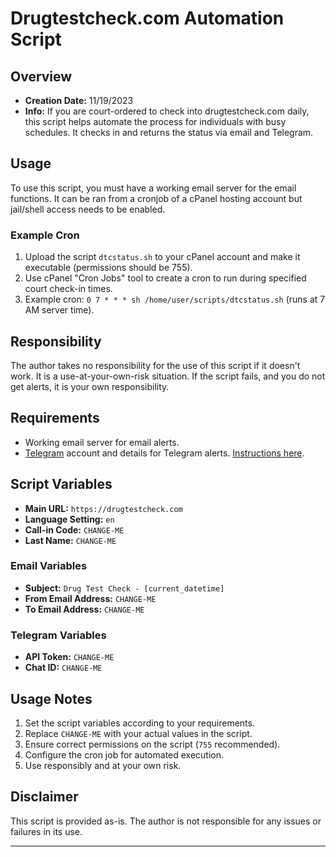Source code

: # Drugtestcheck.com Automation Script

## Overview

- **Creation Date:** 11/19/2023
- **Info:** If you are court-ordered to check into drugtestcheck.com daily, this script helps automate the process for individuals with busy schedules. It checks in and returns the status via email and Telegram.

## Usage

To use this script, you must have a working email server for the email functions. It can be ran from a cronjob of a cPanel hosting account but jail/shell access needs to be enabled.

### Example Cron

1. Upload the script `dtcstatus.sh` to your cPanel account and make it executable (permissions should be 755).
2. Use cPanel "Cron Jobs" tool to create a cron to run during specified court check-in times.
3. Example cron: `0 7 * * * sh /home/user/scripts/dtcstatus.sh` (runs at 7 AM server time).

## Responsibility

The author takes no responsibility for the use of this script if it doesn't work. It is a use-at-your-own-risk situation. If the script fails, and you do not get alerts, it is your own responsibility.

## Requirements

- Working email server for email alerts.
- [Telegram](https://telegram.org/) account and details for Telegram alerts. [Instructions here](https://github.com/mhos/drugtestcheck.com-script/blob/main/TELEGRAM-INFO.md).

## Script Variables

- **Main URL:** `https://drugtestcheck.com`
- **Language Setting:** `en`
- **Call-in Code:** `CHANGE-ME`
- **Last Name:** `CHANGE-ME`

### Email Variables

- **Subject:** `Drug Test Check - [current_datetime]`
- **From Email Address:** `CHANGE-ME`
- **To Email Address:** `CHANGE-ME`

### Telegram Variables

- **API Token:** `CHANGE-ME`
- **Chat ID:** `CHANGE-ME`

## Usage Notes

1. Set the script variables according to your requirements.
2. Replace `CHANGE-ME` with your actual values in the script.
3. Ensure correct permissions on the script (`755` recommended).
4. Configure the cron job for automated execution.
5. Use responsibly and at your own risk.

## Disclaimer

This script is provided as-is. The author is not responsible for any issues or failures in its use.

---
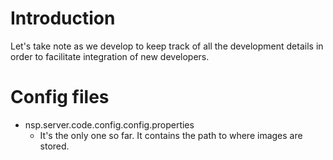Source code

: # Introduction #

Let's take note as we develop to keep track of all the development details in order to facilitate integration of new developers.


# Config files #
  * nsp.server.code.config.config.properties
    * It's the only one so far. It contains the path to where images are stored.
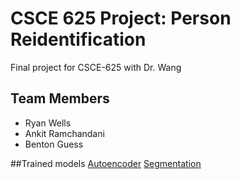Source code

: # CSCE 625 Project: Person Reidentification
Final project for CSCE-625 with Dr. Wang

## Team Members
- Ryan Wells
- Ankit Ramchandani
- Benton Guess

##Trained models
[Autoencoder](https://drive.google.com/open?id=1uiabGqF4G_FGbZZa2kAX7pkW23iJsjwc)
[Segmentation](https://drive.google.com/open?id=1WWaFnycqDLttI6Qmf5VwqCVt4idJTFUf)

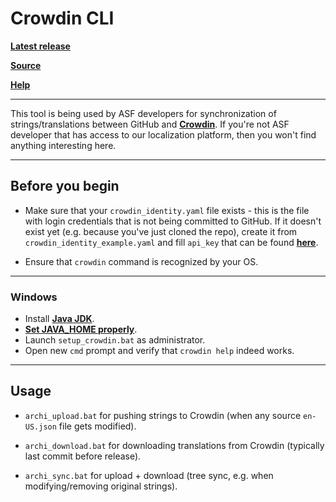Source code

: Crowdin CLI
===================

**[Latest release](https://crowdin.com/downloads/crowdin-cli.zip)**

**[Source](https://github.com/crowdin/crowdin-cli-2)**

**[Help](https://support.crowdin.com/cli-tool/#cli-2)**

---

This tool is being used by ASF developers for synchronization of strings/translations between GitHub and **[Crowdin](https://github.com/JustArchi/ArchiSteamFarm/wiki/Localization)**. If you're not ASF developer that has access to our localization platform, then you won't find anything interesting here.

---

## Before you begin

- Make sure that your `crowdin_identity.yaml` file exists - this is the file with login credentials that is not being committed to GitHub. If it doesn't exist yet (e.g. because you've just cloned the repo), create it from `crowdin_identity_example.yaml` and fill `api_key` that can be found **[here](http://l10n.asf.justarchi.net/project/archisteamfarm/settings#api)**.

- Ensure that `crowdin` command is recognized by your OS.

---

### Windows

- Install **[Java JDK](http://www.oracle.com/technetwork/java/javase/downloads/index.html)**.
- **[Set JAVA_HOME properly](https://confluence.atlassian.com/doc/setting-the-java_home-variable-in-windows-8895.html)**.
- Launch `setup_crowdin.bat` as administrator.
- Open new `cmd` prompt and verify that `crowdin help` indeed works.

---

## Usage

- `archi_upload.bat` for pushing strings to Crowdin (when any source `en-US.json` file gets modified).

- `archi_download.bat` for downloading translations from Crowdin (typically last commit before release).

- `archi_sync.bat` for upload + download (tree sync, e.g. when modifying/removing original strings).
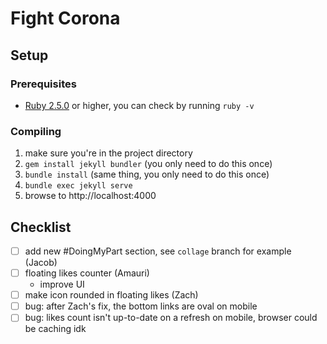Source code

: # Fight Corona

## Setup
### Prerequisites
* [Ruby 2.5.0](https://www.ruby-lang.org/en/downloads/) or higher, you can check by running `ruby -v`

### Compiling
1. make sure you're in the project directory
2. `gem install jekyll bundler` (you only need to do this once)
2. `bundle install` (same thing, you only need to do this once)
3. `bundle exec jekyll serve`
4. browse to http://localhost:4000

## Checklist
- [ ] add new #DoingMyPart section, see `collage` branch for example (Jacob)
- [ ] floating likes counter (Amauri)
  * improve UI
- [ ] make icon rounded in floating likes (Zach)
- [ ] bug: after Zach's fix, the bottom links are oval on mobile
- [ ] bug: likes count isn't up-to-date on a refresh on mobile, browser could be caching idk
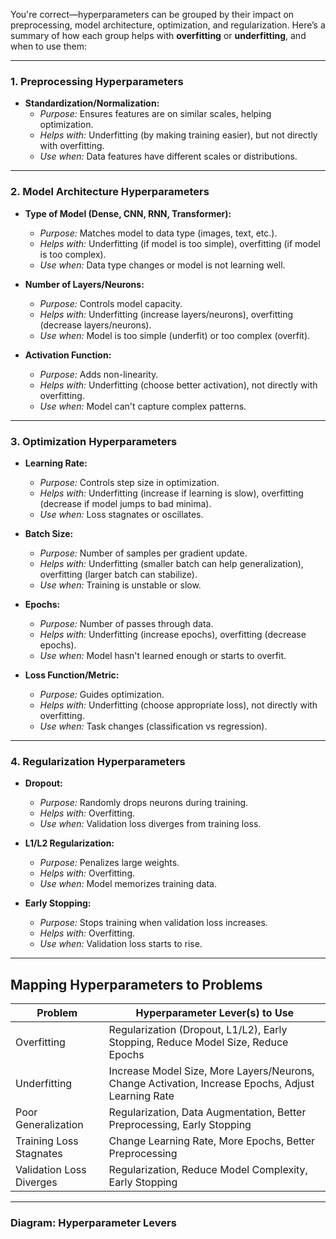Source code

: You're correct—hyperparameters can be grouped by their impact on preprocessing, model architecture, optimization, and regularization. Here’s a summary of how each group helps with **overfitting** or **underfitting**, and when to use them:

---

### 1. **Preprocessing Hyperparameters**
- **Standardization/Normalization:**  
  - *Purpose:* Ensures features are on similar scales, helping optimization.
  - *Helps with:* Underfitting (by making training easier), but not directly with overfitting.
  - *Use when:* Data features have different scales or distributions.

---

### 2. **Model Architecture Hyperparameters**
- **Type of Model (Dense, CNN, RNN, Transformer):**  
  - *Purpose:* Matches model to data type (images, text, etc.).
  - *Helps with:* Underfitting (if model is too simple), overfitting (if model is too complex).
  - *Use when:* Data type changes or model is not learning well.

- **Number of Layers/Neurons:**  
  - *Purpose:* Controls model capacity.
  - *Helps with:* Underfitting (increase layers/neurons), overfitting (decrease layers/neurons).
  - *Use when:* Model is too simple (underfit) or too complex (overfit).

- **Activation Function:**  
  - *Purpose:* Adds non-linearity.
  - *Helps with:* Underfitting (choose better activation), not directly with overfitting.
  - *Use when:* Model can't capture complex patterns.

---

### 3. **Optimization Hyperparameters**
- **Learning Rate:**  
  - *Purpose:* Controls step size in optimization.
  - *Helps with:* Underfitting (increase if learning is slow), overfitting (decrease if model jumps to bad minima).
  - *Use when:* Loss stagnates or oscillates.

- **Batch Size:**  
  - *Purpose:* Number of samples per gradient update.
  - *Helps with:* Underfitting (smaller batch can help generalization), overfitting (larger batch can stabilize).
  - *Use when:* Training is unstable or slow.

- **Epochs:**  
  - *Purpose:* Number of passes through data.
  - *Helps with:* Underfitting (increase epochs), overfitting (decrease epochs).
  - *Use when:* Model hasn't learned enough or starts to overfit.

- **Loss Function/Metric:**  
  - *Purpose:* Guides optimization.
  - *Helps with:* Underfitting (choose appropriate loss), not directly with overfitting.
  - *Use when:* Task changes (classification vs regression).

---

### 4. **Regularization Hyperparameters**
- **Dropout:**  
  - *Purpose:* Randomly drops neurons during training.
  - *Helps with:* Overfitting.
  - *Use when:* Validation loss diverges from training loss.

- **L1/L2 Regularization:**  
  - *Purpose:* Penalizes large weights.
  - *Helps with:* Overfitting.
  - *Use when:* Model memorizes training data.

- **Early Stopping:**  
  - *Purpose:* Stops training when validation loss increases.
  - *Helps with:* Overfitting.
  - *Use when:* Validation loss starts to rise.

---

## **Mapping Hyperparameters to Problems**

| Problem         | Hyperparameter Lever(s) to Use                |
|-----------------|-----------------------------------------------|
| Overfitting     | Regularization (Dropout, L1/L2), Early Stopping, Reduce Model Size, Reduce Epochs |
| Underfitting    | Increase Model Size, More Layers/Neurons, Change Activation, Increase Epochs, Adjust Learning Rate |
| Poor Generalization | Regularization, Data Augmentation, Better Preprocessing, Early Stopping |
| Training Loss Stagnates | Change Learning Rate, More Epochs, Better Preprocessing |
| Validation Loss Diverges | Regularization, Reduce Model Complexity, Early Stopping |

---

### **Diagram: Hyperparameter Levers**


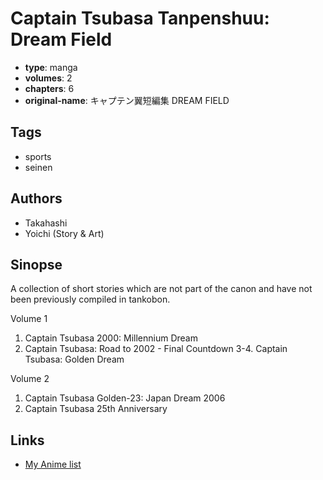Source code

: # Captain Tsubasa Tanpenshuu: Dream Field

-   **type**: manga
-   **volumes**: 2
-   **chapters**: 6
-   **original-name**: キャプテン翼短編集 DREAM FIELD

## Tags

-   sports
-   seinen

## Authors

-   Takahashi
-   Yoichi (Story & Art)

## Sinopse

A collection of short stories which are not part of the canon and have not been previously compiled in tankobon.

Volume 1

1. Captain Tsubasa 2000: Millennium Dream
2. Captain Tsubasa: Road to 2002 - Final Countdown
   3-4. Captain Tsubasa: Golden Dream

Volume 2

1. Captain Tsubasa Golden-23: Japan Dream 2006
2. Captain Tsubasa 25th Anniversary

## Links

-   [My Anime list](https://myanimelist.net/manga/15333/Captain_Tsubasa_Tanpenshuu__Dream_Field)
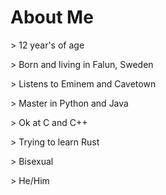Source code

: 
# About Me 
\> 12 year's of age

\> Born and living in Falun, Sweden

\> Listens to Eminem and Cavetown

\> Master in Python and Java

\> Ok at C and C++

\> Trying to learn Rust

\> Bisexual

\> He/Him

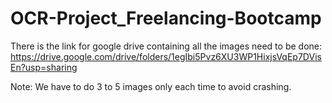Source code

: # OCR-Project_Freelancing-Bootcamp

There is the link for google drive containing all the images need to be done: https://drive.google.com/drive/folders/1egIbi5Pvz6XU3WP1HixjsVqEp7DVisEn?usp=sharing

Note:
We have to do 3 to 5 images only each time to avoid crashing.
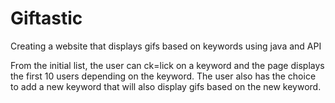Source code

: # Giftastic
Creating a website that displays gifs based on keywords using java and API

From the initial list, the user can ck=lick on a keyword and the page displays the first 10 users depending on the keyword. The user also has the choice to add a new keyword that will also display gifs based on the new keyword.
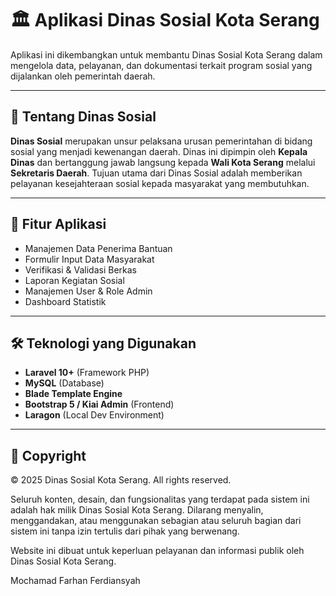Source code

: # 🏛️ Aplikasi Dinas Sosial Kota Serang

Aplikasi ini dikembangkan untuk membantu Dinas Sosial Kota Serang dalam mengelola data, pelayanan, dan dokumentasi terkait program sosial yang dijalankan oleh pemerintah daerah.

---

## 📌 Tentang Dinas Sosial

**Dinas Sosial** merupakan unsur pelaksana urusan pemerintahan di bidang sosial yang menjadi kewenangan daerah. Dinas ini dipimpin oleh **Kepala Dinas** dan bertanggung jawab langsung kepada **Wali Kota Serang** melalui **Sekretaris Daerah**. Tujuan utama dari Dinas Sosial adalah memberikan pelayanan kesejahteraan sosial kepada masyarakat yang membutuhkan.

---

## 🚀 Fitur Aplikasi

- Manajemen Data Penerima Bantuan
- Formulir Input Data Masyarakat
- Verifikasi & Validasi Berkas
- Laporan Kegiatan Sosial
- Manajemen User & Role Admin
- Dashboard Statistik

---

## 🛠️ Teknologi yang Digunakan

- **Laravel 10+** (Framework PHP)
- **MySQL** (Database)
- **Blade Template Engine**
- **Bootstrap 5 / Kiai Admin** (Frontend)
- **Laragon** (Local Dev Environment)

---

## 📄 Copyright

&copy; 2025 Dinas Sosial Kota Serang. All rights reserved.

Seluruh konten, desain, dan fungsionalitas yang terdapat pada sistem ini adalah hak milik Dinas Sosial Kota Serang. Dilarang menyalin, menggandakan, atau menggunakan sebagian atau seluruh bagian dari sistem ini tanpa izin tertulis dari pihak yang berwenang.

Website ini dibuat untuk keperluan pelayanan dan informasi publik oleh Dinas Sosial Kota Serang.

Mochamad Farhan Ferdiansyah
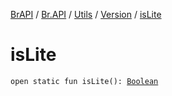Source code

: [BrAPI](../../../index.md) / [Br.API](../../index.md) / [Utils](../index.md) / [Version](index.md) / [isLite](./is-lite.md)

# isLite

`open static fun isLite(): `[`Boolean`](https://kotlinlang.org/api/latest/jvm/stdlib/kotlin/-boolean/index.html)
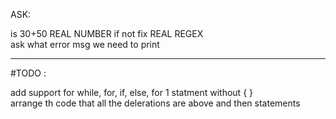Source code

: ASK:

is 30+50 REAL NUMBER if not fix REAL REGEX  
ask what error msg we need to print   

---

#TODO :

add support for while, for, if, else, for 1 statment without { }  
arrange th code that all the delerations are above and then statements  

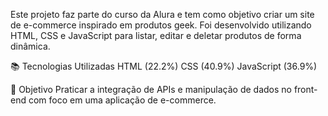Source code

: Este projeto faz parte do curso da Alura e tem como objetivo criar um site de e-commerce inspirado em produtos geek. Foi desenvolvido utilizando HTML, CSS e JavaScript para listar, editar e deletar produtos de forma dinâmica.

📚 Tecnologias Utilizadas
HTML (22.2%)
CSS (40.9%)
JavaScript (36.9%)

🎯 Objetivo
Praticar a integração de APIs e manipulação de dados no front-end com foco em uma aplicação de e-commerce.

What needs to be done: Reproduce the records exactly, starting with their first line and ending with the line that contains "- **Info:** If", though pictures should be dropped.

Output of the exercise:
Source code

: # Drugtestcheck.com Automation Script

## Overview

- **Creation Date:** 11/19/2023
- **Info:** If you are court-ordered to check into drugtestcheck.com daily, this script helps automate the process for individuals with busy schedules. It checks in and returns the status via email and Telegram.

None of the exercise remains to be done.